**BRIEF:** Looking through the records that follow, determine how many lines contain "accesibilidad" and reply with that number alone.

--------

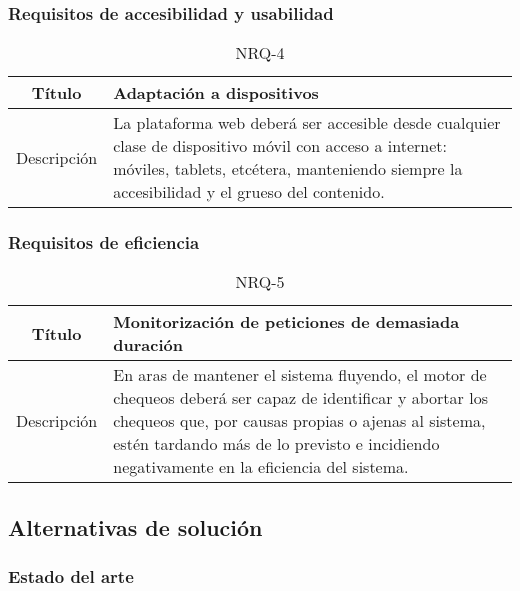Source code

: \FloatBarrier
\subsubsection{Requisitos de accesibilidad y usabilidad}

\begin{table}[h!]
  \centering
  \begin{tabularx}{\textwidth}{|c|X|}
    \hline
    Título & Adaptación a dispositivos \\

    \hline

    Descripción & La plataforma web deberá ser accesible desde cualquier clase
    de dispositivo móvil con acceso a internet: móviles, tablets, etcétera,
    manteniendo siempre la accesibilidad y el grueso del contenido. \\

    \hline
  \end{tabularx}
  \caption{NRQ-4}
\end{table}


\FloatBarrier
\subsubsection{Requisitos de eficiencia}

\begin{table}[H]
  \centering
  \begin{tabularx}{\textwidth}{|c|X|}
    \hline
    Título & Monitorización de peticiones de demasiada duración \\

    \hline

    Descripción & En aras de mantener el sistema fluyendo, el motor de chequeos
    deberá ser capaz de identificar y abortar los chequeos que, por causas
    propias o ajenas al sistema, estén tardando más de lo previsto e incidiendo
    negativamente en la eficiencia del sistema. \\

    \hline
  \end{tabularx}
  \caption{NRQ-5}
\end{table}

\subsection{Alternativas de solución}

\subsubsection{Estado del arte}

--------

**SOLVED EXERCISE:** 2